== Your objective ==
Across all entries below, how many lines include "value"? Only the number, please.

[Start of Attachment]

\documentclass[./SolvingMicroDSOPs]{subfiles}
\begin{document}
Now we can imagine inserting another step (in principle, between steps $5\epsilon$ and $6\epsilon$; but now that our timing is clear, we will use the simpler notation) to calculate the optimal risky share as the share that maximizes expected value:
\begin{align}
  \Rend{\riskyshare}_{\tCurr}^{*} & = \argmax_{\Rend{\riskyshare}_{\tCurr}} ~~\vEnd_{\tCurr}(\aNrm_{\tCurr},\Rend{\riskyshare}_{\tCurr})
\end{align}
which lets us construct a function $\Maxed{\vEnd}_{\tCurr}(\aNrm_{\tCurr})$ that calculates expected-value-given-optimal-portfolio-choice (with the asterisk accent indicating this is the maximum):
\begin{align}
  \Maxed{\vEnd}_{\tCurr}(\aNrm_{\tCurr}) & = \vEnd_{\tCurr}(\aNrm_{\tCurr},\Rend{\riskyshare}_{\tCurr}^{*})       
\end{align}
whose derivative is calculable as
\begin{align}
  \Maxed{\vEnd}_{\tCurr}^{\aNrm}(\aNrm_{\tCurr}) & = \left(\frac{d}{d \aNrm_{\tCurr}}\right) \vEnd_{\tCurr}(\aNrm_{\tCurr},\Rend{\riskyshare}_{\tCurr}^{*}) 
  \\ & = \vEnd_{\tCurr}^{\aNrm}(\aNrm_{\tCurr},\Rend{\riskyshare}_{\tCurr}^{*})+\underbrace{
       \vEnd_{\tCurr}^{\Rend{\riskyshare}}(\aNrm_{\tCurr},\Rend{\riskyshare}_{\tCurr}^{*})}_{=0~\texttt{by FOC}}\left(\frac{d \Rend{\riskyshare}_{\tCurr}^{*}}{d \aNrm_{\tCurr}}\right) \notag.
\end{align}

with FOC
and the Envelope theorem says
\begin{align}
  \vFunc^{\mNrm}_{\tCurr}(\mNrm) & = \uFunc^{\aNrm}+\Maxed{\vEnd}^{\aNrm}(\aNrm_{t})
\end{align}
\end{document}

[End of Attachment]

== Answer to the problem ==
2